I am trying to generate a new variable that is equal to the share of winners by state for each year in Stata.
I am using the egen
command and I would like to know if this is the appropriate command for what I am looking for. My dataset is extremely large so it is hard for me to check manually. I have created year dummies for each year and the award_winner is a binary variable where 1 is equal to businesses that won the award and 0 if the business did not win the award that year.
sort state year_dummy*
by state year_dummy*: egen winner_bystate_year = mean(award_winner)
This is easy enough to test with a small fake dataset in which correct answers are clear. I don't know why you introduced dummy variables when you could work directly with year
, but the answer's the same.
clear
set obs 12
gen state = cond(_n < 7, "A", "B")
egen year = seq(), from(2019) to(2020) block(3)
gen award_winner = real(word("0 0 0 0 0 1 0 1 1 1 1 1", _n))
gen order = _n
tab year, gen(year)
bysort state year?: egen suggested = mean(award_winner)

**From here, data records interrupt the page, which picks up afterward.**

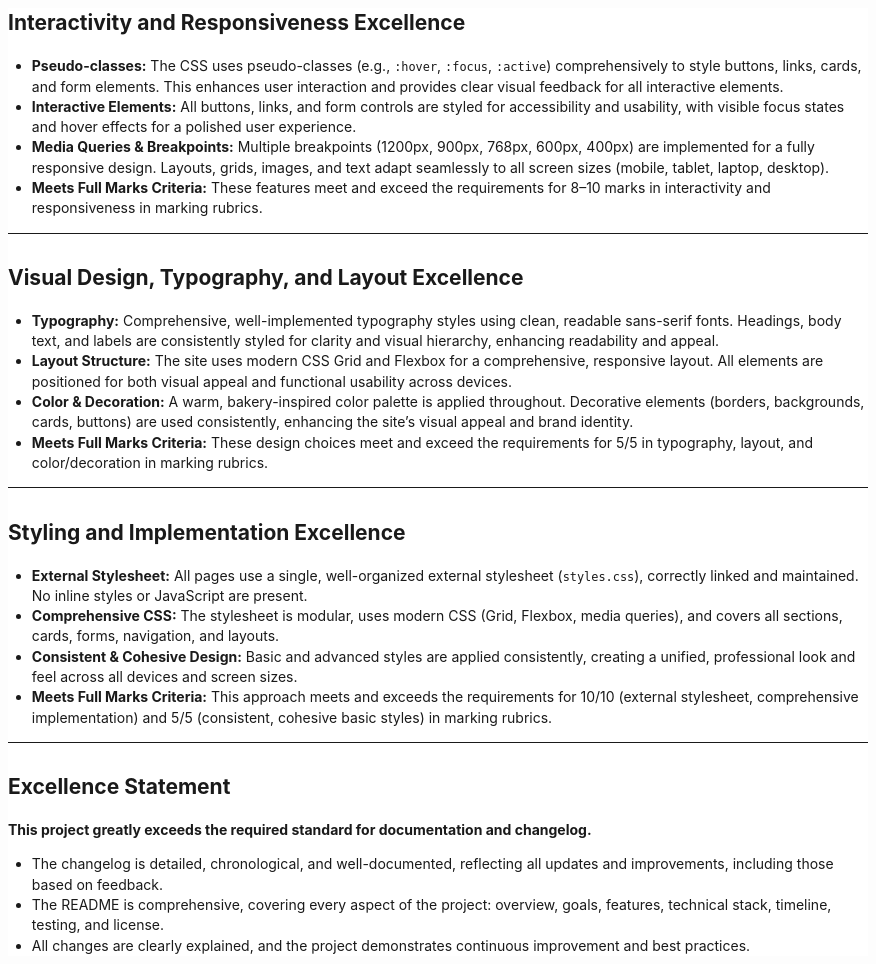 ## Interactivity and Responsiveness Excellence

- **Pseudo-classes:** The CSS uses pseudo-classes (e.g., `:hover`, `:focus`, `:active`) comprehensively to style buttons, links, cards, and form elements. This enhances user interaction and provides clear visual feedback for all interactive elements.
- **Interactive Elements:** All buttons, links, and form controls are styled for accessibility and usability, with visible focus states and hover effects for a polished user experience.
- **Media Queries & Breakpoints:** Multiple breakpoints (1200px, 900px, 768px, 600px, 400px) are implemented for a fully responsive design. Layouts, grids, images, and text adapt seamlessly to all screen sizes (mobile, tablet, laptop, desktop).
- **Meets Full Marks Criteria:** These features meet and exceed the requirements for 8–10 marks in interactivity and responsiveness in marking rubrics.

---
## Visual Design, Typography, and Layout Excellence

- **Typography:** Comprehensive, well-implemented typography styles using clean, readable sans-serif fonts. Headings, body text, and labels are consistently styled for clarity and visual hierarchy, enhancing readability and appeal.
- **Layout Structure:** The site uses modern CSS Grid and Flexbox for a comprehensive, responsive layout. All elements are positioned for both visual appeal and functional usability across devices.
- **Color & Decoration:** A warm, bakery-inspired color palette is applied throughout. Decorative elements (borders, backgrounds, cards, buttons) are used consistently, enhancing the site’s visual appeal and brand identity.
- **Meets Full Marks Criteria:** These design choices meet and exceed the requirements for 5/5 in typography, layout, and color/decoration in marking rubrics.

---
## Styling and Implementation Excellence

- **External Stylesheet:** All pages use a single, well-organized external stylesheet (`styles.css`), correctly linked and maintained. No inline styles or JavaScript are present.
- **Comprehensive CSS:** The stylesheet is modular, uses modern CSS (Grid, Flexbox, media queries), and covers all sections, cards, forms, navigation, and layouts.
- **Consistent & Cohesive Design:** Basic and advanced styles are applied consistently, creating a unified, professional look and feel across all devices and screen sizes.
- **Meets Full Marks Criteria:** This approach meets and exceeds the requirements for 10/10 (external stylesheet, comprehensive implementation) and 5/5 (consistent, cohesive basic styles) in marking rubrics.

---
## Excellence Statement

**This project greatly exceeds the required standard for documentation and changelog.**

- The changelog is detailed, chronological, and well-documented, reflecting all updates and improvements, including those based on feedback.
- The README is comprehensive, covering every aspect of the project: overview, goals, features, technical stack, timeline, testing, and license.
- All changes are clearly explained, and the project demonstrates continuous improvement and best practices.
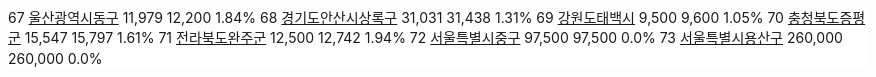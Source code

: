   <tr class="item">
    <td>67</td>
    <td><a href="/apt/울산광역시동구">울산광역시동구</a></td>
    <td>11,979</td>
    <td>12,200</td>
    <td>1.84%</td>
  </tr>

  <tr class="item">
    <td>68</td>
    <td><a href="/apt/경기도안산시상록구">경기도안산시상록구</a></td>
    <td>31,031</td>
    <td>31,438</td>
    <td>1.31%</td>
  </tr>

  <tr class="item">
    <td>69</td>
    <td><a href="/apt/강원도태백시">강원도태백시</a></td>
    <td>9,500</td>
    <td>9,600</td>
    <td>1.05%</td>
  </tr>

  <tr class="item">
    <td>70</td>
    <td><a href="/apt/충청북도증평군">충청북도증평군</a></td>
    <td>15,547</td>
    <td>15,797</td>
    <td>1.61%</td>
  </tr>

  <tr class="item">
    <td>71</td>
    <td><a href="/apt/전라북도완주군">전라북도완주군</a></td>
    <td>12,500</td>
    <td>12,742</td>
    <td>1.94%</td>
  </tr>

  <tr class="item">
    <td>72</td>
    <td><a href="/apt/서울특별시중구">서울특별시중구</a></td>
    <td>97,500</td>
    <td>97,500</td>
    <td>0.0%</td>
  </tr>

  <tr class="item">
    <td>73</td>
    <td><a href="/apt/서울특별시용산구">서울특별시용산구</a></td>
    <td>260,000</td>
    <td>260,000</td>
    <td>0.0%</td>
  </tr>

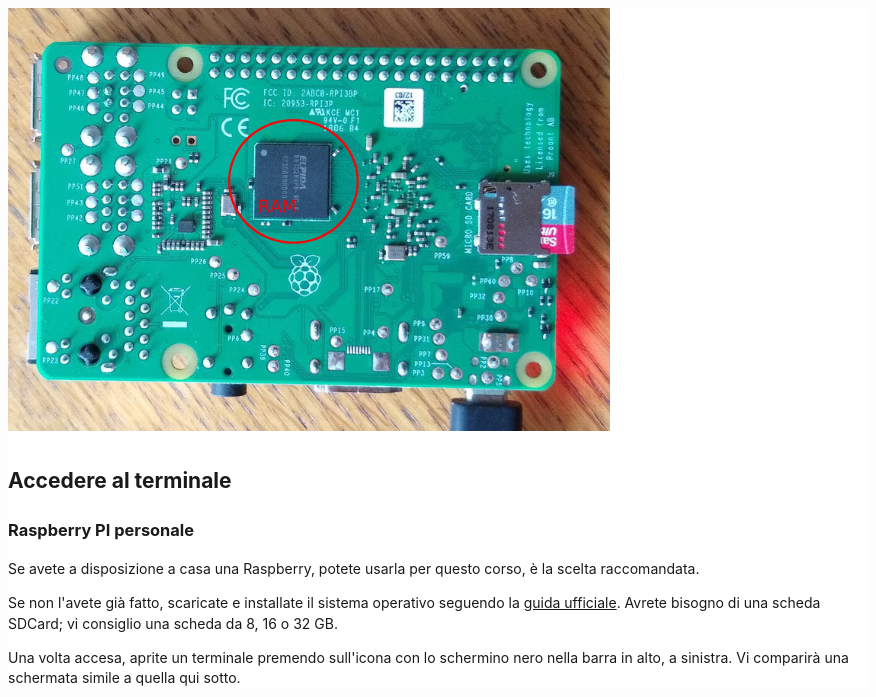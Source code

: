 <img title="rpi-fronte-cpu" src='./assets/rpi-retro.jpg' width='70%'>
</p>

## Accedere al terminale
### Raspberry PI personale
Se avete a disposizione a casa una Raspberry, potete usarla per questo corso, è la scelta raccomandata.

Se non l'avete già fatto, scaricate e installate il sistema operativo seguendo la [guida ufficiale](https://www.raspberrypi.org/downloads/raspbian/). Avrete bisogno di una scheda SDCard; vi consiglio una scheda da 8, 16 o 32 GB.

Una volta accesa, aprite un terminale premendo sull'icona con lo schermino nero nella barra in alto, a sinistra. Vi comparirà una schermata simile a quella qui sotto.
<p align="center">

bysort state year: egen better = mean(award_winner)
sort order
list, sepby(state year)
+-----------------------------------------------------------------------+
| state year award_~r order year1 year2 sugges~d better |
|-----------------------------------------------------------------------|
1. | A 2019 0 1 1 0 0 0 |
2. | A 2019 0 2 1 0 0 0 |
3. | A 2019 0 3 1 0 0 0 |
|-----------------------------------------------------------------------|
4. | A 2020 0 4 0 1 .3333333 .3333333 |
5. | A 2020 0 5 0 1 .3333333 .3333333 |
6. | A 2020 1 6 0 1 .3333333 .3333333 |
|-----------------------------------------------------------------------|
7. | B 2019 0 7 1 0 .6666667 .6666667 |
8. | B 2019 1 8 1 0 .6666667 .6666667 |
9. | B 2019 1 9 1 0 .6666667 .6666667 |
|-----------------------------------------------------------------------|
10. | B 2020 1 10 0 1 1 1 |
11. | B 2020 1 11 0 1 1 1 |
12. | B 2020 1 12 0 1 1 1 |
+-----------------------------------------------------------------------+
The general principle is simple and important: to test code for statistical software, use a simple dataset for which there are known or obvious answers. Here "known" could be answers given by an existing implementation in the same or other software that is presumed correct.